Lorna Rubelmann from the audience asked Torres about why he put mining into small business. "Do you have an upper limit or a geographic limit to what you would call small?"

Torres, as a member of the Grant County Commission, "I would encourage my fellow commissioners to do what was within the scope and authority within the commission, to encourage help to small businesses that sell a product or a service, whether they employ one or many. Mining is not a small business. Small businesses are the tile entity downtown and small farmers and ranchers. If they can employ one more that is one more taxpayer. As for industrial, I don't think we can attract that kind of entity to Grant County."

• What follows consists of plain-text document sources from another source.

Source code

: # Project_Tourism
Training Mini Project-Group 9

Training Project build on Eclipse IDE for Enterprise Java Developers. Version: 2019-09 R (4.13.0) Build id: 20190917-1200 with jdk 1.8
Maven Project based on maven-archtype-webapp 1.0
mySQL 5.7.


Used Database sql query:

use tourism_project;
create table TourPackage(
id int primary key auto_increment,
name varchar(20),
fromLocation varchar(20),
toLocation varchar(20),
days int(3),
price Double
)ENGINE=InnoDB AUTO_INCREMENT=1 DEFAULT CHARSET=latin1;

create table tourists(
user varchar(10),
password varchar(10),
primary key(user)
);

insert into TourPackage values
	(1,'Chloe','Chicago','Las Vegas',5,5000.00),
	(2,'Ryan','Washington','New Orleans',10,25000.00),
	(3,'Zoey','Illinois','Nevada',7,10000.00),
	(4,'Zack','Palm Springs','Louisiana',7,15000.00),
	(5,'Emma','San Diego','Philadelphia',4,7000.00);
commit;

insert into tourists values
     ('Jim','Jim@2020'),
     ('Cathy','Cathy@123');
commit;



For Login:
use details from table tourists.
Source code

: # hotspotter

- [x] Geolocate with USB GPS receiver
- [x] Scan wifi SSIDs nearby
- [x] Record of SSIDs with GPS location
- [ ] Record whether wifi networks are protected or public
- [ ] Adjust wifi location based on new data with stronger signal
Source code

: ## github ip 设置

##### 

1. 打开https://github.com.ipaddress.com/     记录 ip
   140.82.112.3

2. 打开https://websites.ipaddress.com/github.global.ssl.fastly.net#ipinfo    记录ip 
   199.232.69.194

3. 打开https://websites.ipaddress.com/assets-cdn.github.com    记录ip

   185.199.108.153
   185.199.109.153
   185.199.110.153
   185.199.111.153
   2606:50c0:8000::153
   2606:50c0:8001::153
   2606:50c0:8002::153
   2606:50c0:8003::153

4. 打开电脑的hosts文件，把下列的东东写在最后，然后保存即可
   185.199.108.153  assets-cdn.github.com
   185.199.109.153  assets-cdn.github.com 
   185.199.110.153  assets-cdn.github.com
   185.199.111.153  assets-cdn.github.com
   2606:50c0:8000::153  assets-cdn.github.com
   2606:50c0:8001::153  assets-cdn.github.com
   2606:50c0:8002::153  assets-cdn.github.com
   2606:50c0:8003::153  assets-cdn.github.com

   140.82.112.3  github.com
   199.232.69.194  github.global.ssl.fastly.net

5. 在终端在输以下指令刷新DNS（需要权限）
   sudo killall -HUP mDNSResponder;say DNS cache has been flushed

Kyle Johnson, resident of Gila, New Mexico, said to Torres: "During your tenure as county commission, there were a lot of financial problems the community had been screaming about even before you became county commissioner, (such as) the problem with the Grant County Administration building, essentially having the books taken over by the state, so while you were not the member that made those situations, nonetheless, during that period there were massive layoffs and cuts in services, and a long time being corrected. During that time, you were identified as a Democrat. Now we are in one of the most contentious election cycles in memory, where we have Donald Trump at the head of the Republican ticket. At what point did you abandon the principles, the values, the community, the interests and the concerns that we assume you had as a Democrat to become a Republican? It has the appearance of being a very cynical approach to attaining office, where you bypassed the primary challenge and could enter the November election as a Republican. When did you decide to do that?

"We, as Americans, have the privilege to choose whatever political affiliation we want," Torres countered to applause. "I've always been a conservative, much more than the run-of-the-mill Democrat. During my tenure as commissioner I was accused many times of being a Republican in sheep's clothing. There are people in this room that accused me of that. So my attitude, my philosophy has not changed. I think the Democrat party has changed quite a lot."